ACTIVITY:
From the material below, please set down exactly the lines starting with the one with "# Money&Calories_Calculator" and going on through the one with "- считает количество калорий, которое", without a single picture.

START ENTRIES SHOWN

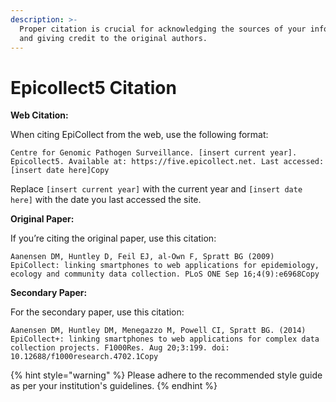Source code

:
 ```yaml
---
description: >-
  Proper citation is crucial for acknowledging the sources of your information
  and giving credit to the original authors.
---
```


# Epicollect5 Citation

**Web Citation:**

When citing EpiCollect from the web, use the following format:

```
Centre for Genomic Pathogen Surveillance. [insert current year]. Epicollect5. Available at: https://five.epicollect.net. Last accessed: [insert date here]Copy
```

Replace `[insert current year]` with the current year and `[insert date here]` with the date you last accessed the site.

**Original Paper:**

If you’re citing the original paper, use this citation:

```
Aanensen DM, Huntley D, Feil EJ, al-Own F, Spratt BG (2009) EpiCollect: linking smartphones to web applications for epidemiology, ecology and community data collection. PLoS ONE Sep 16;4(9):e6968Copy
```

**Secondary Paper:**

For the secondary paper, use this citation:

```
Aanensen DM, Huntley DM, Menegazzo M, Powell CI, Spratt BG. (2014) EpiCollect+: linking smartphones to web applications for complex data collection projects. F1000Res. Aug 20;3:199. doi: 10.12688/f1000research.4702.1Copy
```

{% hint style="warning" %}
Please adhere to the recommended style guide as per your institution's guidelines.
{% endhint %}
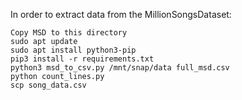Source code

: In order to extract data from the MillionSongsDataset:

```
Copy MSD to this directory
sudo apt update
sudo apt install python3-pip
pip3 install -r requirements.txt
python3 msd_to_csv.py /mnt/snap/data full_msd.csv
python count_lines.py
scp song_data.csv
```
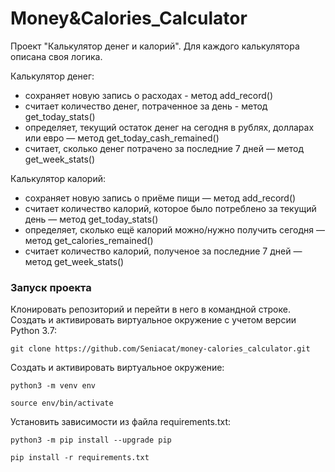 # Money&Calories_Calculator
Проект "Калькулятор денег и калорий". Для каждого калькулятора описана своя логика.

Калькулятор денег:

- сохраняет новую запись о расходах - метод add_record()
- считает количество денег, потраченное за день - метод get_today_stats()
- определяет, текущий остаток денег на сегодня в рублях, долларах или евро — метод get_today_cash_remained()
- считает, сколько денег потрачено за последние 7 дней — метод get_week_stats()


Калькулятор калорий:

- сохраняет новую запись о приёме пищи — метод add_record()
- считает количество калорий, которое было потреблено за текущий день — метод get_today_stats()
- определяет, сколько ещё калорий можно/нужно получить сегодня — метод get_calories_remained()
- считает количество калорий, полученое за последние 7 дней — метод get_week_stats()

### Запуск проекта 
Клонировать репозиторий и перейти в него в командной строке. Создать и активировать виртуальное окружение c учетом версии Python 3.7:

```
git clone https://github.com/Seniacat/money-calories_calculator.git
```

Cоздать и активировать виртуальное окружение:

```
python3 -m venv env
```
```
source env/bin/activate
```
Установить зависимости из файла requirements.txt:
```
python3 -m pip install --upgrade pip
```
```
pip install -r requirements.txt
```
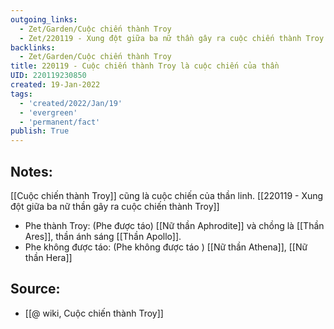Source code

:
 ```yaml
---
outgoing_links:
  - Zet/Garden/Cuộc chiến thành Troy
  - Zet/220119 - Xung đột giữa ba nữ thần gây ra cuộc chiến thành Troy
backlinks:
  - Zet/Garden/Cuộc chiến thành Troy
title: 220119 - Cuộc chiến thành Troy là cuộc chiến của thần
UID: 220119230850
created: 19-Jan-2022
tags:
  - 'created/2022/Jan/19'
  - 'evergreen'
  - 'permanent/fact'
publish: True
---
```

## Notes:
[[Cuộc chiến thành Troy]] cũng là cuộc chiến của thần linh. [[220119 - Xung đột giữa ba nữ thần gây ra cuộc chiến thành Troy]]

- Phe thành Troy: (Phe được táo) [[Nữ thần Aphrodite]] và chồng là [[Thần Ares]], thần ánh sáng [[Thần Apollo]].
- Phe không được táo: (Phe không được táo ) [[Nữ thần Athena]], [[Nữ thần Hera]]

## Source:
- [[@ wiki, Cuộc chiến thành Troy]]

END ENTRIES SHOWN

ANSWER SPACE:
 # Money&Calories_Calculator
Проект "Калькулятор денег и калорий". Для каждого калькулятора описана своя логика.

Калькулятор денег:

- сохраняет новую запись о расходах - метод add_record()
- считает количество денег, потраченное за день - метод get_today_stats()
- определяет, текущий остаток денег на сегодня в рублях, долларах или евро — метод get_today_cash_remained()
- считает, сколько денег потрачено за последние 7 дней — метод get_week_stats()


Калькулятор калорий:

- сохраняет новую запись о приёме пищи — метод add_record()
- считает количество калорий, которое было потреблено за текущий день — метод get_today_stats()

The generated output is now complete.